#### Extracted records
────────────────────

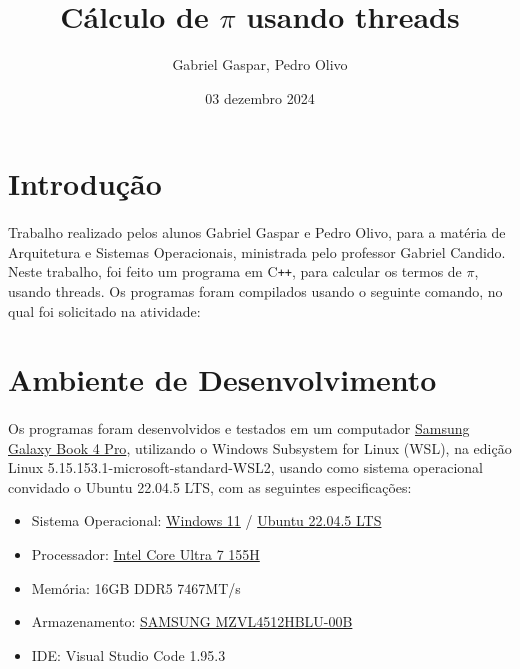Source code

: \documentclass{article}
\title{Cálculo de $\pi$ usando threads}
\author{Gabriel Gaspar, Pedro Olivo}
\date{03 dezembro 2024}
\begin{document}
\maketitle

\section{Introdução}
\paragraph{}Trabalho realizado pelos alunos Gabriel Gaspar e Pedro Olivo, para a matéria de Arquitetura e Sistemas Operacionais, ministrada pelo professor Gabriel Candido. Neste trabalho, foi feito um programa em C\texttt{++}, para calcular os termos de $\pi$, usando threads. Os programas foram compilados usando o seguinte comando, no qual foi solicitado na atividade:



\section{Ambiente de Desenvolvimento}
\paragraph{} Os programas foram desenvolvidos e testados em um computador \href{https://www.samsung.com/br/computers/samsung-book/galaxy-book4-pro-14-inch-ultra-7-16gb-512gb-np940xgk-kg1br/#specs}{Samsung Galaxy Book 4 Pro}, utilizando o Windows Subsystem for Linux (WSL), na edição Linux 5.15.153.1-microsoft-standard-WSL2, usando como sistema operacional convidado o Ubuntu 22.04.5 LTS, com as seguintes especificações:
\begin{itemize}
    \item Sistema Operacional: \href{https://www.microsoft.com/pt-br/windows}{Windows 11} / \href{https://releases.ubuntu.com/jammy/}{Ubuntu 22.04.5 LTS}
    \item Processador: \href{https://www.intel.com.br/content/www/br/pt/products/sku/236847/intel-core-ultra-7-processor-155h-24m-cache-up-to-4-80-ghz/specifications.html}{ Intel Core Ultra 7 155H}
    \item Memória: 16GB DDR5 7467MT/s
    \item Armazenamento: \href{https://www.harddrivebenchmark.net/hdd.php?hdd=SAMSUNG%20MZVL4512HBLU-00B&id=36410}{SAMSUNG MZVL4512HBLU-00B}
    \item IDE: Visual Studio Code 1.95.3
\end{itemize}
\end{document}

────────────────────

Please copy every line in the entries where "Gaspar" appears.

#### Result of the exercise
\author{Gabriel Gaspar, Pedro Olivo}
\paragraph{}Trabalho realizado pelos alunos Gabriel Gaspar e Pedro Olivo, para a matéria de Arquitetura e Sistemas Operacionais, ministrada pelo professor Gabriel Candido. Neste trabalho, foi feito um programa em C\texttt{++}, para calcular os termos de $\pi$, usando threads. Os programas foram compilados usando o seguinte comando, no qual foi solicitado na atividade:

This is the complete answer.